Internets, I did a very foolish thing last night. And this morning finds me paying for it with every aching fibre of my wrecked little being.

Yes, friends, last night I drank exactly three vodka tonics at a friends going away party and now I’m in HELL.

This is the thing about having a kidney condition where you can’t drink: sometimes you DO drink. And on those three or four occasions per year that this takes place – weddings, girls weekends or, yes, parties where you bid adieu to a friend bound to Australia for a year, you must carefully plan and make preparations months in advance.

Why?

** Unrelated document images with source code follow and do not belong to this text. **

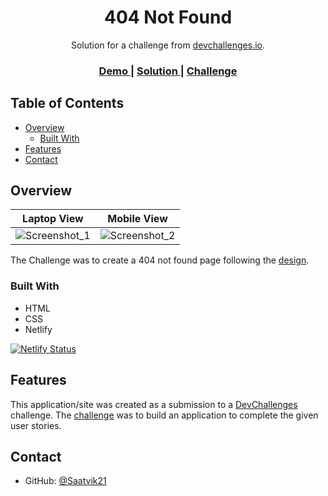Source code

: <h1 align="center">404 Not Found</h1>

<div align="center">
   Solution for a challenge from  <a href="http://devchallenges.io" target="_blank">devchallenges.io</a>.
</div>

<div align="center">
  <h3>
    <a href="https://404-error-page-challenge.netlify.app/" target="_blank">
      Demo
    </a>
    <span> | </span>
    <a href="https://devchallenges.io/solutions/WyEfA2KqhoFpdZHHrpBU" target="_blank">
      Solution
    </a>
    <span> | </span>
    <a href="https://devchallenges.io/challenges/wBunSb7FPrIepJZAg0sY" target="_blank">
      Challenge
    </a>
  </h3>
</div>

## Table of Contents

- [Overview](#overview)
  - [Built With](#built-with)
- [Features](#features)
- [Contact](#contact)

## Overview

Laptop View         |  Mobile View
:-------------------------:|:-------------------------:
![Screenshot_1](https://user-images.githubusercontent.com/61618767/121784463-b29a6b80-cbd1-11eb-9eb2-873edcec1573.png) | ![Screenshot_2](https://user-images.githubusercontent.com/61618767/121784465-b3cb9880-cbd1-11eb-8cd2-3edd9aff169e.png)
  
  

The Challenge was to create a 404 not found page following the [design](https://www.figma.com/file/QeKWLNhB13zDjJzqR22TKE).

### Built With

- HTML
- CSS
- Netlify

[![Netlify Status](https://api.netlify.com/api/v1/badges/c5b010eb-f820-4908-b86e-77ba2669c953/deploy-status)](https://404-error-page-challenge.netlify.app/)

## Features

This application/site was created as a submission to a [DevChallenges](https://devchallenges.io/challenges) challenge. The [challenge](https://devchallenges.io/challenges/wBunSb7FPrIepJZAg0sY) was to build an application to complete the given user stories.

## Contact

- GitHub: [@Saatvik21](https://github.com/Saatvik21)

Oh sweet naive public with your stretched alcohol tolerances and fully functioning kidneys, because I know what lies in store the morning after and, given the stakes, if I’m using up one of my yearly drinking nights it better be worth it, dammit!

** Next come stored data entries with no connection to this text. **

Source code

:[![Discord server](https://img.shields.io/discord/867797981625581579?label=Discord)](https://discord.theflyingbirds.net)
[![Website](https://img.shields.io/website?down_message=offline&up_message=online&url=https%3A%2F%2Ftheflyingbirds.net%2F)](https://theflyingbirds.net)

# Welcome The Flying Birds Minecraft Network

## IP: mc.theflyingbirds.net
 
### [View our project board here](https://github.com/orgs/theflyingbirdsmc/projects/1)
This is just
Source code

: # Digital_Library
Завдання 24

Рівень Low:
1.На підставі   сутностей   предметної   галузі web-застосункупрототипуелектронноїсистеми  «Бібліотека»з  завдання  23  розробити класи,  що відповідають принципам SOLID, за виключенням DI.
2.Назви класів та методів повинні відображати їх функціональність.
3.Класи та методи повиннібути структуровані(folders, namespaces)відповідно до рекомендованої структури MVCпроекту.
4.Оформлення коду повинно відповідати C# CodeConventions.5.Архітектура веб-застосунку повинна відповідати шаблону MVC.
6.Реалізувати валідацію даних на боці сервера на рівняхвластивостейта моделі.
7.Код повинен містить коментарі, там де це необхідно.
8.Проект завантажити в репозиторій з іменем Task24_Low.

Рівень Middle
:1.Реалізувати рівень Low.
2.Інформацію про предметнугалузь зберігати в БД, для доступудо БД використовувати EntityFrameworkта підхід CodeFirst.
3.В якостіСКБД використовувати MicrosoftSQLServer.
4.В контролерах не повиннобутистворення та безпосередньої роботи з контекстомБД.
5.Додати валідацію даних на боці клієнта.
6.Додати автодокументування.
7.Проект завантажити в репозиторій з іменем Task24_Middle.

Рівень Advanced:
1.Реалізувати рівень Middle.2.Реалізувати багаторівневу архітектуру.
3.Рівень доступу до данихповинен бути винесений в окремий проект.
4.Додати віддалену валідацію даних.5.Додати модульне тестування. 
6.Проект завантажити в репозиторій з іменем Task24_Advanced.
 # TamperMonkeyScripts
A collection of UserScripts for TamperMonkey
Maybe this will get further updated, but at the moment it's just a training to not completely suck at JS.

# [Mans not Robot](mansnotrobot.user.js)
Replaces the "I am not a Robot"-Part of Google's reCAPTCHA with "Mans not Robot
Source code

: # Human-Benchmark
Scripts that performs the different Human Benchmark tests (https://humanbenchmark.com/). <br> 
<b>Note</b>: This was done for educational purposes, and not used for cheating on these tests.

Last night was. But now I’m here, still curled up in a fetal position in my darkened bedroom at 2pm, a metal basin by my bedside, alternating throwing up with throwing back various medications, head pounding, feeling foolish about this unhappy bargain- my entire body is screaming in protest.

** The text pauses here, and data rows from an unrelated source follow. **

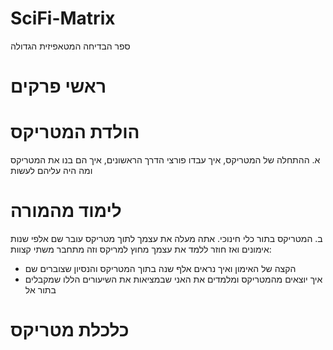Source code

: # SciFi-Matrix
ספר הבדיחה המטאפיזית הגדולה

ראשי פרקים
======

הולדת המטריקס
=====
א. ההתחלה של המטריקס, איך עבדו פורצי הדרך הראשונים, איך הם בנו את המטריקס ומה היה עליהם לעשות

לימוד מהמורה 
=====

ב. המטריקס בתור כלי חינוכי. אתה מעלה את עצמך לתוך מטריקס עובר שם אלפי שנות אימונים ואז חוזר ללמד את 
עצמך מחוץ למריקס וזה מתחבר משתי קצוות: 
 - הקצה של האימון ואיך נראים אלף שנה בתוך המטריקס והנסיון שצוברים שם
 - איך יוצאים מהמטריקס ומלמדים את האני שבמציאות את השיעורים הללו שמקבלים בתור אל
 
 כלכלת מטריקס
 =====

I repent! Sanctuary! Sanctuary!

It’s the worst hangover you’ve ever had combined with what I imagine it feels like the morning after a bare knuckle brawl.

Muscles aching, atrophying, protesting the smallest movements. All underwritten with the sad knowledge that the amount you drank wouldn’t have even made most people tipsy.

So I’m lying here feeling sorry for myself and the conditions I’ve created.

Woe is me! Pity party for one, don’t mind the vomit!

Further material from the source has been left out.